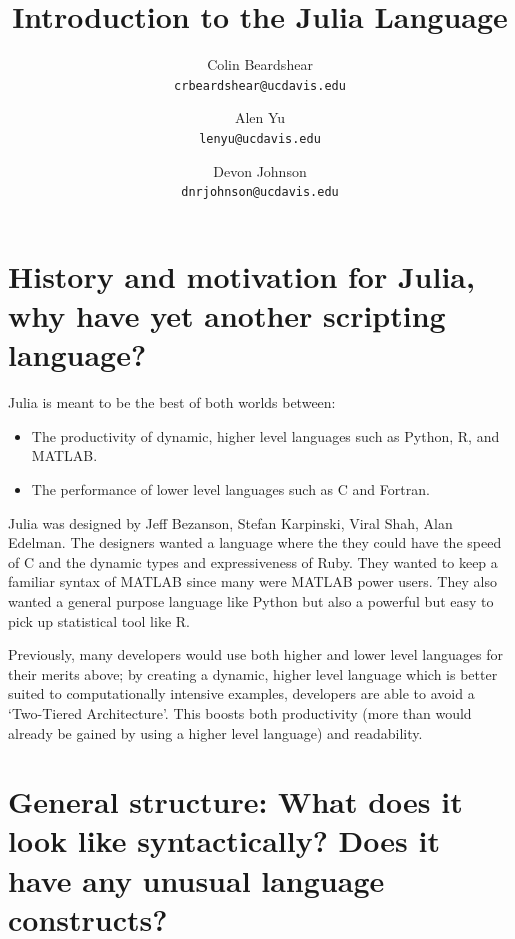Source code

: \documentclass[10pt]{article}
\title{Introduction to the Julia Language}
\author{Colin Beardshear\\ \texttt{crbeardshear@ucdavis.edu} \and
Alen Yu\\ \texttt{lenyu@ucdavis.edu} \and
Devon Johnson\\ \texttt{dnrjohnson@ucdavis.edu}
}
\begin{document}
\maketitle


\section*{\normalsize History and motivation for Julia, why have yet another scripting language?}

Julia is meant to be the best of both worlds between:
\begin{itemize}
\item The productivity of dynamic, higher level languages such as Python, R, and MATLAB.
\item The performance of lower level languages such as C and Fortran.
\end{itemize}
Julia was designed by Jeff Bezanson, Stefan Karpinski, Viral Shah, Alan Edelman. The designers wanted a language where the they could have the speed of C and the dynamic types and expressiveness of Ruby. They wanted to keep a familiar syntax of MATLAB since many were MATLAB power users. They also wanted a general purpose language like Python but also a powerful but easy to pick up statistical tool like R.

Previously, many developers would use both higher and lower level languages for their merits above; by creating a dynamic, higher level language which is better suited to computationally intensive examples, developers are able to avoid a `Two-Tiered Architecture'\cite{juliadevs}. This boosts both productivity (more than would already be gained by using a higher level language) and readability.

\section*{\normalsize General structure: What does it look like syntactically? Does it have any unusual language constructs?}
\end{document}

→ What you are asked to do: Copy every line from the material in which the word "section" can be found.

→ Reply to the task:
\section*{\normalsize History and motivation for Julia, why have yet another scripting language?}
\section*{\normalsize General structure: What does it look like syntactically? Does it have any unusual language constructs?}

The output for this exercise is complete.